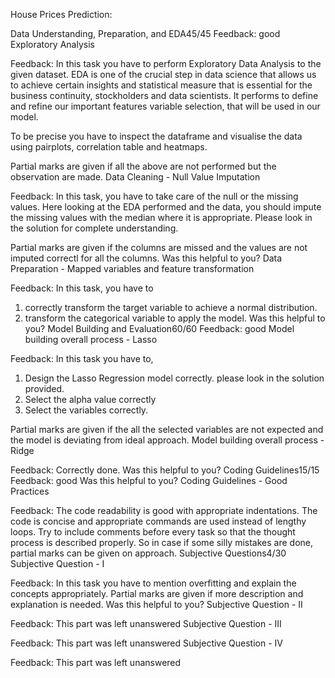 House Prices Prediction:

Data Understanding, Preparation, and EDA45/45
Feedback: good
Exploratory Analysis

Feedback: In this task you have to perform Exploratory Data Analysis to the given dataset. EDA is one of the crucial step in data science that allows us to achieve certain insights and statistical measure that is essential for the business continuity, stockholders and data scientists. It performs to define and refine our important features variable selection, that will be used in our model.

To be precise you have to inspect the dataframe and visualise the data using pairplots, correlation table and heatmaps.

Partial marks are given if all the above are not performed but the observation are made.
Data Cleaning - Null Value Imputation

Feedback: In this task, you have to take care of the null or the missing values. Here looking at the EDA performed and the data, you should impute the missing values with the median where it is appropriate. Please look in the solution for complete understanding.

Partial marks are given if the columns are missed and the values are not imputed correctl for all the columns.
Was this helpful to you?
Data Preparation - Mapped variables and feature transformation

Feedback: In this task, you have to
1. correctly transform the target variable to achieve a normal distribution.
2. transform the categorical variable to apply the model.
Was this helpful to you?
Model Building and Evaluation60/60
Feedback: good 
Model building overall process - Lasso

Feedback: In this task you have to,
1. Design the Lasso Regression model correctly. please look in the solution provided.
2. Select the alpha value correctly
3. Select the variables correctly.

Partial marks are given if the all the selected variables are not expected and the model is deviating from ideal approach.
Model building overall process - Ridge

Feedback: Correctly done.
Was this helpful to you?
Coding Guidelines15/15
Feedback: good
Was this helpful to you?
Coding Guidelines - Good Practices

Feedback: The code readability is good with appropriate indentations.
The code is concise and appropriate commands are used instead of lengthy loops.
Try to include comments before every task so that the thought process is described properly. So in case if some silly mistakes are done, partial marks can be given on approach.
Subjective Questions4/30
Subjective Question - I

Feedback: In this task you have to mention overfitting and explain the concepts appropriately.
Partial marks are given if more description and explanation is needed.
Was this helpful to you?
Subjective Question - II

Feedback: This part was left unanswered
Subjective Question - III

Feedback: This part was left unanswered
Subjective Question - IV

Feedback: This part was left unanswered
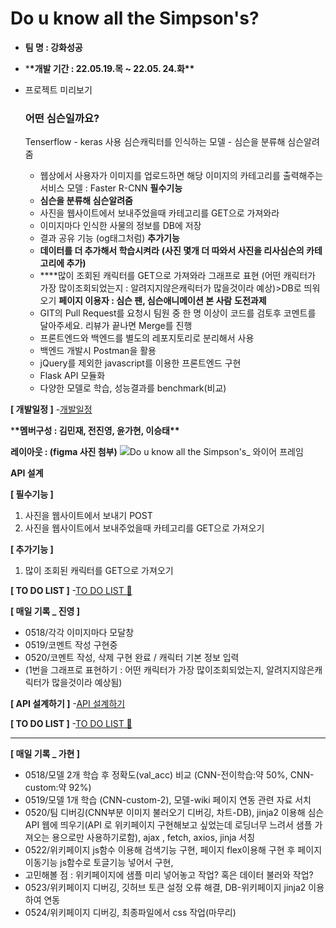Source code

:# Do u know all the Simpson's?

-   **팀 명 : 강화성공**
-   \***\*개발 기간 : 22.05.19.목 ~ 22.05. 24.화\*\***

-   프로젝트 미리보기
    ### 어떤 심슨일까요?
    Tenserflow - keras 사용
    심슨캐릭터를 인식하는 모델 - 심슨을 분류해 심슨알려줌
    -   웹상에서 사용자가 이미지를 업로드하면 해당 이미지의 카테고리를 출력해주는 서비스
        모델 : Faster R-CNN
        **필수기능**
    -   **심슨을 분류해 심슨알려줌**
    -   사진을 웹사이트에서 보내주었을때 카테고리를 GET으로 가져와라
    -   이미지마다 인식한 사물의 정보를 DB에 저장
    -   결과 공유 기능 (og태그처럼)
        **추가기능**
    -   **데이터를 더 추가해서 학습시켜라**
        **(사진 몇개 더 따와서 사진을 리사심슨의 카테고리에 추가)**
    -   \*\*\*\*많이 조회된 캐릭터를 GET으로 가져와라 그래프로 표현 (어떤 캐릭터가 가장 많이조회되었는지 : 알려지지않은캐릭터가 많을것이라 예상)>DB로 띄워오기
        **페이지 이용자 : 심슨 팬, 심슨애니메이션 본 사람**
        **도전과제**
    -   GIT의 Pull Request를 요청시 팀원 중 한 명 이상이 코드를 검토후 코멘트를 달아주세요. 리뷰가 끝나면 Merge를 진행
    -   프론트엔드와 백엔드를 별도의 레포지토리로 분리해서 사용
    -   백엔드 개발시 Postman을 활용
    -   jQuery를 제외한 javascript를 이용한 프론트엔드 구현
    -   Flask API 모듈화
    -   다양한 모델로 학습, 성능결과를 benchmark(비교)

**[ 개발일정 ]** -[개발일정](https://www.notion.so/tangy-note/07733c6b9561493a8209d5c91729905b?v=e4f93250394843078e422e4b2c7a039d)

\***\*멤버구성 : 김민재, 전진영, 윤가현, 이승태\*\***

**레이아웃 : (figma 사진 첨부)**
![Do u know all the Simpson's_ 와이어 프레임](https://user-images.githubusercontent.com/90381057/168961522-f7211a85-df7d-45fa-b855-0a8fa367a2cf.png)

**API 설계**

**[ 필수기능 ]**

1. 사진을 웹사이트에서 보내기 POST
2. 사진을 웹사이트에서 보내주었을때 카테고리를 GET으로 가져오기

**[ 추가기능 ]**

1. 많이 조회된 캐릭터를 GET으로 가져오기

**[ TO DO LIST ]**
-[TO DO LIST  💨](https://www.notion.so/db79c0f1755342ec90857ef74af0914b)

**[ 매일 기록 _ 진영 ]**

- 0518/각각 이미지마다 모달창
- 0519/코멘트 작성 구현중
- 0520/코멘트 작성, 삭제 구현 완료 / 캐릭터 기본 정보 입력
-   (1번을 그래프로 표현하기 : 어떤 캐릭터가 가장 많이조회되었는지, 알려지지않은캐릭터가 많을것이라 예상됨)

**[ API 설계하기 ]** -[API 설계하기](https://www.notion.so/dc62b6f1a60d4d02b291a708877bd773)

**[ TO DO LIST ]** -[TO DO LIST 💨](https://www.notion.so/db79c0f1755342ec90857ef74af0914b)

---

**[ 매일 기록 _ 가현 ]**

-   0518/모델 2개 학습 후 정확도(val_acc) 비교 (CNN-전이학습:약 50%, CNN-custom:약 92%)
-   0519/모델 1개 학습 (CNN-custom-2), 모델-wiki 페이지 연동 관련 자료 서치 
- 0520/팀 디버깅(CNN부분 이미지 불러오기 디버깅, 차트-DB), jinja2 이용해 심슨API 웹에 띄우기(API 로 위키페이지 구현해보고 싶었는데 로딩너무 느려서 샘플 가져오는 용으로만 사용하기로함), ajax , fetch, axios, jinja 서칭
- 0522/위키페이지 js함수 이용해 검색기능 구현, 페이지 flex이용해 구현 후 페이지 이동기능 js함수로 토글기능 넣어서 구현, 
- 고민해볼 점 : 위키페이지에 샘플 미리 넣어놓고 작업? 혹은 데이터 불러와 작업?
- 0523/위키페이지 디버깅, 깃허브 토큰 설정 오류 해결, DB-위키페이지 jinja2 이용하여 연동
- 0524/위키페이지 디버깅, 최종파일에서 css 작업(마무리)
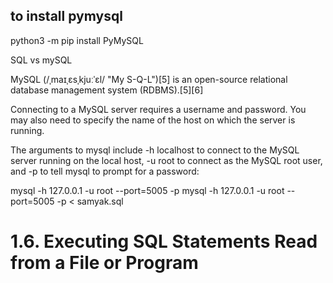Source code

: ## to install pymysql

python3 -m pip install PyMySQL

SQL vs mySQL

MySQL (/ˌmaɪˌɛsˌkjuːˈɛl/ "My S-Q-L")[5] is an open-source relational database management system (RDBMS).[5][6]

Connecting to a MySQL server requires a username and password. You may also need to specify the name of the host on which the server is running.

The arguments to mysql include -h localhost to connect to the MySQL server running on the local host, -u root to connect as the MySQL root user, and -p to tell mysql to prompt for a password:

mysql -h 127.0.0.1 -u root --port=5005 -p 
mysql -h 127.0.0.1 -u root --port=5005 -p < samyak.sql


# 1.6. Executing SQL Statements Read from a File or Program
______
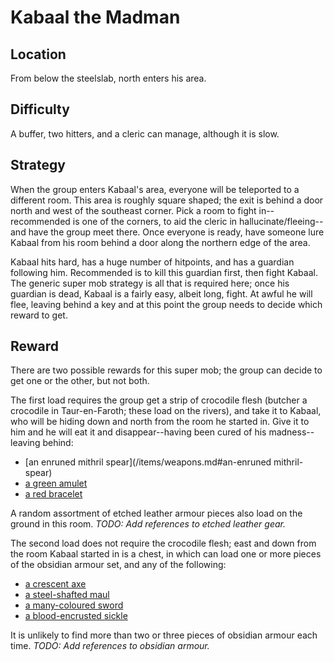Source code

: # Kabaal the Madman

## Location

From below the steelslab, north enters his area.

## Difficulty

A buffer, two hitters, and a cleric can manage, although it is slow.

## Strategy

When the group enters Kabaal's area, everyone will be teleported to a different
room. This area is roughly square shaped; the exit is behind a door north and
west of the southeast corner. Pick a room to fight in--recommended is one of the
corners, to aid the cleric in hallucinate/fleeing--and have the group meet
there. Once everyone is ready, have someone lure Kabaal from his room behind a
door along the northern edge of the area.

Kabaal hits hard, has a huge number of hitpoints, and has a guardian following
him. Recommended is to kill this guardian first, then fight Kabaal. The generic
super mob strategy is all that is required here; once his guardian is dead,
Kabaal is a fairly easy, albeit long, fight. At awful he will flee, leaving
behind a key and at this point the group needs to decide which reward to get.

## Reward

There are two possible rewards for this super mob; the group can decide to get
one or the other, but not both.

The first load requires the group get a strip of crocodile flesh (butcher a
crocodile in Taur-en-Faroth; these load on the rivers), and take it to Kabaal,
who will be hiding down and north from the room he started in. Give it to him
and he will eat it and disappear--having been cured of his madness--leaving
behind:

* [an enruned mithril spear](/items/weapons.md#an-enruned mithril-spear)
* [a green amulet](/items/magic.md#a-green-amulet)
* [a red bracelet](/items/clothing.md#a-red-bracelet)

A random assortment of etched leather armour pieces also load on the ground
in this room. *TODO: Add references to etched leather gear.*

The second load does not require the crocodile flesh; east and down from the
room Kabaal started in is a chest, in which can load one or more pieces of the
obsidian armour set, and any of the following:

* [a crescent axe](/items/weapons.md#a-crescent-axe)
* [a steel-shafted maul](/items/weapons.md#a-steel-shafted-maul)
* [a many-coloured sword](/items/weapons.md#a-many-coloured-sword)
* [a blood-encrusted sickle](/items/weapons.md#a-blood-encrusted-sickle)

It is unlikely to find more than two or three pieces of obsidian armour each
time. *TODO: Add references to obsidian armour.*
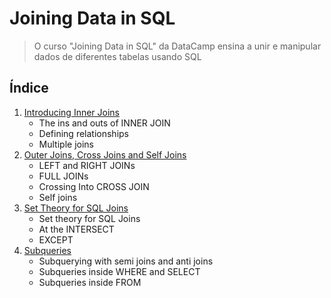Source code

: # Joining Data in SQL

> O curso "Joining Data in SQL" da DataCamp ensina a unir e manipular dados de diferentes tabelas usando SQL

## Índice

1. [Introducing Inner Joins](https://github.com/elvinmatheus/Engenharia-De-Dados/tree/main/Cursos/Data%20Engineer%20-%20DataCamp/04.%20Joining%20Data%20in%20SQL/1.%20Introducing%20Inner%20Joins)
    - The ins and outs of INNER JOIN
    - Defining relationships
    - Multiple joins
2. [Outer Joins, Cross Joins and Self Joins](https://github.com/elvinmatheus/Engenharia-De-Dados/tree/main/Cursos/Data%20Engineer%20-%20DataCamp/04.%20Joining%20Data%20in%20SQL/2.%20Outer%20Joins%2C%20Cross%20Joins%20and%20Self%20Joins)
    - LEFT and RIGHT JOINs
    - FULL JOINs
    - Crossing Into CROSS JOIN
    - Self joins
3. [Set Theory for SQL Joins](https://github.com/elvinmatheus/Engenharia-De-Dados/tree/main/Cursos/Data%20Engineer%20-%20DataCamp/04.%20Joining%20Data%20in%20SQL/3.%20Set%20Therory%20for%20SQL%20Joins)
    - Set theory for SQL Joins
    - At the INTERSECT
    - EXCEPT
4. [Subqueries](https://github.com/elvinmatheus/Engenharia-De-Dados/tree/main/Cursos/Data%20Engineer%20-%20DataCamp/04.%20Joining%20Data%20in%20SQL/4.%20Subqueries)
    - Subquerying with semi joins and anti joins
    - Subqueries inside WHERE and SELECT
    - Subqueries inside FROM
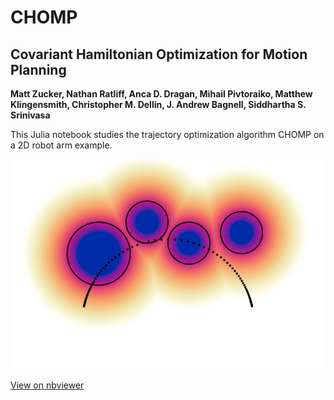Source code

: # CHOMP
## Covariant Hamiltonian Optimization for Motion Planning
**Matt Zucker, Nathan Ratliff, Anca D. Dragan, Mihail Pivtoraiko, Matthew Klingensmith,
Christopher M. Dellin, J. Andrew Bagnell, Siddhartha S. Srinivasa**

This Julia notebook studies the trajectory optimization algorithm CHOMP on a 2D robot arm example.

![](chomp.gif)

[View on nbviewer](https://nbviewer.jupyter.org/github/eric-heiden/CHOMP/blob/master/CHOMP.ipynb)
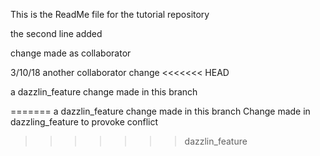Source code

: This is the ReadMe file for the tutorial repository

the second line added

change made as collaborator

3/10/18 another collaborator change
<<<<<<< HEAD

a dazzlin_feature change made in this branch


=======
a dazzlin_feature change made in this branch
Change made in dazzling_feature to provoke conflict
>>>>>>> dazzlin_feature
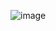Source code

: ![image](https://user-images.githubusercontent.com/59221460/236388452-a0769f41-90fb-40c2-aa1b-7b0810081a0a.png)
______
EXERCISE INSTRUCTIONS: An exact copy of the lines above between the line holding "이용한 프론트엔드 구현" and the line holding "(figma 사진 첨부)**", inclusive, is the whole answer.

ANSWER TO THIS TASK:
    -   jQuery를 제외한 javascript를 이용한 프론트엔드 구현
    -   Flask API 모듈화
    -   다양한 모델로 학습, 성능결과를 benchmark(비교)

**[ 개발일정 ]** -[개발일정](https://www.notion.so/tangy-note/07733c6b9561493a8209d5c91729905b?v=e4f93250394843078e422e4b2c7a039d)

\***\*멤버구성 : 김민재, 전진영, 윤가현, 이승태\*\***

**레이아웃 : (figma 사진 첨부)**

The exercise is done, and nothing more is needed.